It Isn’t Permanent


PHOTOGRAPHY: Cassandra Storm

Corinne Sharnetzka never imagined that a casual conversation that she had with her mother would lead to the creation of a short film. “I never thought I would inspire a film and I definitely never thought I would act in one. I am a terrible actor.” Corinne laughs. It’s Not Permanent is a dramatic short film about one teen’s positive approach to living with Type 1 diabetes (T1D). The short film was written and directed by Rick Hansberry and produced by Be A Giver, a Pennsylvania nonprofit corporation, to share Corinne’s vision of hope to those living with T1D.

The inspiration for the film came from a story that Corinne’s mother, Rachel Sharnetzka told at a fundraising event describing a conversation with her daughter about replacing her daughter’s medical alert bracelet with a tattoo. “Corinne has always had a fascination with tattoos but has never been a big fan of wearing her medical alert bracelet.” Her mother suggested that one day Corinne may want to consider getting a tattoo in lieu of wearing a medical alert bracelet. Corinne responded that she was afraid it would hurt and before her mother could reassure her that the pain would be temporary Corinne said, “Won’t it hurt to have the tattoo removed, when there is a cure?”

Corinne’s confidence that her Type 1 diabetes would be cured inspired her mother to share the story at a fundraising event for Be A Giver. Corinne’s mother said, “If Corinne believes so strongly that one day a cure will be available, we have to do everything possible to raise money and awareness until that day comes.” Rick Hansberry was at that fundraising event and heard her story and it struck a chord with him.

As an award-winning filmmaker with two produced feature films and eight short films to his credit, Rick Hansberry knew there was a movie that could be built around that story. “My films usually center on an underdog and end with an inspiring message.”

“Short films, if done well, play out like a good joke. Establish the set up and deliver a powerful punchline” Rick Hansberry explained. “When I heard Corinne’s story, her question about the tattoo gave me that visual metaphor that an audience could relate to.” Rick now had the foundation for the film — an idea for the script but he then needed to turn that script into a movie. He secured a filming crew from York College of Pennsylvania by simply sharing Corinne’s story with Bob Mott, the Director of their Media Arts program. Deciding to shoot the film locally, with no budget, Rick’s first choice to play the lead was Rory Noble, a model, singer and actress and the daughter of one of Rick’s co-workers, Meg Noble. “She just had the right look I envisioned for the character. Now, months after we’ve wrapped production, Rory’s performance has been praised by audiences and industry professionals alike. I’m still so proud and impressed with her performance. She was a joy to direct.”

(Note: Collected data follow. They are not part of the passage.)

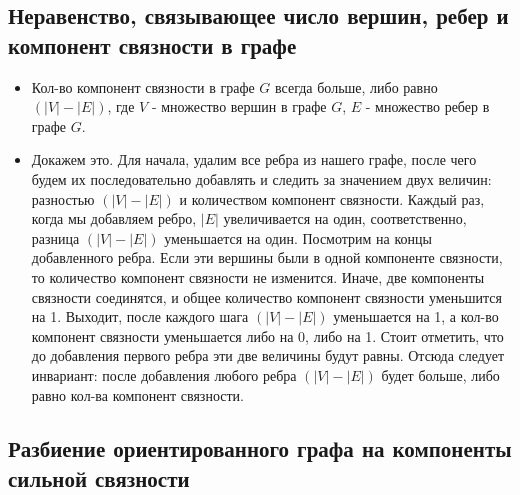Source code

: \documentclass{article}
\begin{document}
    \subsection{Неравенство, связывающее число вершин, ребер и компонент связности в графе}
    \begin{itemize}
    \item
    Кол-во компонент связности в графе $G$ всегда больше, либо равно $(|V| - |E|)$, где $V$ - множество вершин в графе $G$, $E$ - множество ребер в графе $G$. 

    \item 
    Докажем это. Для начала, удалим все ребра из нашего графе, после чего будем их последовательно добавлять и следить за значением двух величин: разностью $(|V| - |E|)$ и количеством компонент связности. Каждый раз, когда мы добавляем ребро, $|E|$ увеличивается на один, соответственно, разница $(|V| - |E|)$ уменьшается на один. Посмотрим на концы добавленного ребра. Если эти вершины были в одной компоненте связности, то количество компонент связности не изменится. Иначе, две компоненты связности соединятся, и общее количество компонент связности уменьшится на 1. Выходит, после каждого шага $(|V| - |E|)$ уменьшается на 1, а кол-во компонент связности уменьшается либо на 0, либо на 1. Стоит отметить, что до добавления первого ребра эти две величины будут равны. Отсюда следует инвариант: после добавления любого ребра $(|V| - |E|)$ будет больше, либо равно кол-ва компонент связности. 
    \end{itemize}

    \subsection{Разбиение ориентированного графа на компоненты сильной связности}
\end{document}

Rick decided to cast Corinne as the popular character, ‘Brittany’ because he felt it offered her the chance to step outside of herself and “be the person who asks all of the typical questions” teens may be asked about the disease. “Corinne was fantastic. Having Rachel as an extra, as well as her father, Craig Sharnetzka on set every day, we had continuous insights as to how kids and parents deal with Type 1 issues throughout the shoot. When I first heard Corinne’s story, I looked for other narrative films with a character with Type 1 and found nothing. There were lots of documentaries and informational films but there wasn’t a character that a young audience could identify with and I wanted to create that for teens and parents,” Rick Hansberry explained. “I’m hopeful that Corinne’s positive attitude can inspire others and hopefully create awareness about Type 1 for parents that encounter a sleepover situation like the one in the film.”

Corinne, now 14, was 8 years old when she was diagnosed with Type 1 diabetes. Six years after her diagnosis, Corinne is a busy teen playing field hockey, basketball and lacrosse. She indicates that the hardest part of living with Type 1 is the constant balancing act: “It is hard to get good grades and play sports all while managing your blood sugar.”

“Corinne works hard to do it all,” says her mother, “and she amazes us every day with her ability to cope with the physical and emotional highs and lows of living life with diabetes.” Corinne hopes that the film brings awareness to others about what it is like to live with a chronic medical condition. She says she enjoyed playing a small role in the film and is excited that others may be inspired by her hope for a cure.

Asked today if she is still considering getting a tattoo that could serve as a medical alert, Corinne says, “Absolutely!” After consideration though, she adds that she has decided that she would never get the tattoo removed even if a cure is found because T1D has become a part of her. She thinks she might just add to her tattoo “Retired.”